- **INFORMATION**
========================================================================
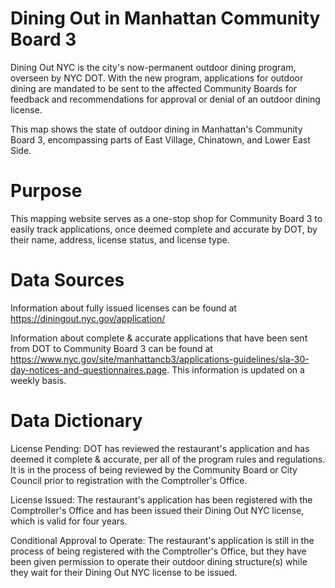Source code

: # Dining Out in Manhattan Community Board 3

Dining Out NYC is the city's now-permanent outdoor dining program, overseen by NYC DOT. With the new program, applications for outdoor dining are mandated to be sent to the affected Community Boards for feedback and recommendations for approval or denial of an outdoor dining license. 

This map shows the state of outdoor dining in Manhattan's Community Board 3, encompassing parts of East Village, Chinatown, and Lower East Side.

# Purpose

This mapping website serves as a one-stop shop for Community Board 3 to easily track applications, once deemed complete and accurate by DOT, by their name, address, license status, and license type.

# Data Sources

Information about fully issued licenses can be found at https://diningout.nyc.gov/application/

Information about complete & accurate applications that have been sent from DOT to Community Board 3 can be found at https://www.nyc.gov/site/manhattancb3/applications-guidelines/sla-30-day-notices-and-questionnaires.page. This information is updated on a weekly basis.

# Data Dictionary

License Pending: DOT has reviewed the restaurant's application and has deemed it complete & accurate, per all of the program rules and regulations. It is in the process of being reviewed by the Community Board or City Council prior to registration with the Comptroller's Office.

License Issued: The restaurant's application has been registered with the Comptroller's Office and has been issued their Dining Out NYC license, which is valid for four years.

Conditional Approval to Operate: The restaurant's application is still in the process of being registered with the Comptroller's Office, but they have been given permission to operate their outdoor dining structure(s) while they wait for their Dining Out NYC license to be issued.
========================================================================
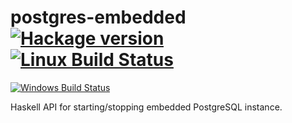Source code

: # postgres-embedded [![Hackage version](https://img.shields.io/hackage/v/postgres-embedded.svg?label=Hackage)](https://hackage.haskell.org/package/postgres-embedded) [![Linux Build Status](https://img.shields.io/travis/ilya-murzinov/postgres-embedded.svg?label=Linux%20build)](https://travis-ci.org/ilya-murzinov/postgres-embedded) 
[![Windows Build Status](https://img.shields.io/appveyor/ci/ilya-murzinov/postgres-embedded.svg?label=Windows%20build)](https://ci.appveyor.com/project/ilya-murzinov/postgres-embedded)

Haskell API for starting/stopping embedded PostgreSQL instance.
========================================================================
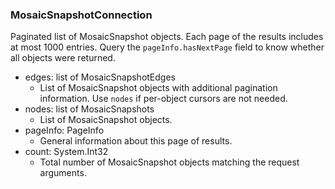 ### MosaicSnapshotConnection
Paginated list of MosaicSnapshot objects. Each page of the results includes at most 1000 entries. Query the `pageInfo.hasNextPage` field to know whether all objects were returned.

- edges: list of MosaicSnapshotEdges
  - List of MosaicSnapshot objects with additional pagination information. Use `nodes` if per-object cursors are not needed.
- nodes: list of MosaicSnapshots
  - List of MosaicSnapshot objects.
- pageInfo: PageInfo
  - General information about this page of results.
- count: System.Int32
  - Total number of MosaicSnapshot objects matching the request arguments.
========================================================================
- **ASSIGNMENT**
For each line above that contains the word "https", copy that line.

- **RESPONSE AREA**
Information about fully issued licenses can be found at https://diningout.nyc.gov/application/
Information about complete & accurate applications that have been sent from DOT to Community Board 3 can be found at https://www.nyc.gov/site/manhattancb3/applications-guidelines/sla-30-day-notices-and-questionnaires.page. This information is updated on a weekly basis.
: # postgres-embedded [![Hackage version](https://img.shields.io/hackage/v/postgres-embedded.svg?label=Hackage)](https://hackage.haskell.org/package/postgres-embedded) [![Linux Build Status](https://img.shields.io/travis/ilya-murzinov/postgres-embedded.svg?label=Linux%20build)](https://travis-ci.org/ilya-murzinov/postgres-embedded) 
[![Windows Build Status](https://img.shields.io/appveyor/ci/ilya-murzinov/postgres-embedded.svg?label=Windows%20build)](https://ci.appveyor.com/project/ilya-murzinov/postgres-embedded)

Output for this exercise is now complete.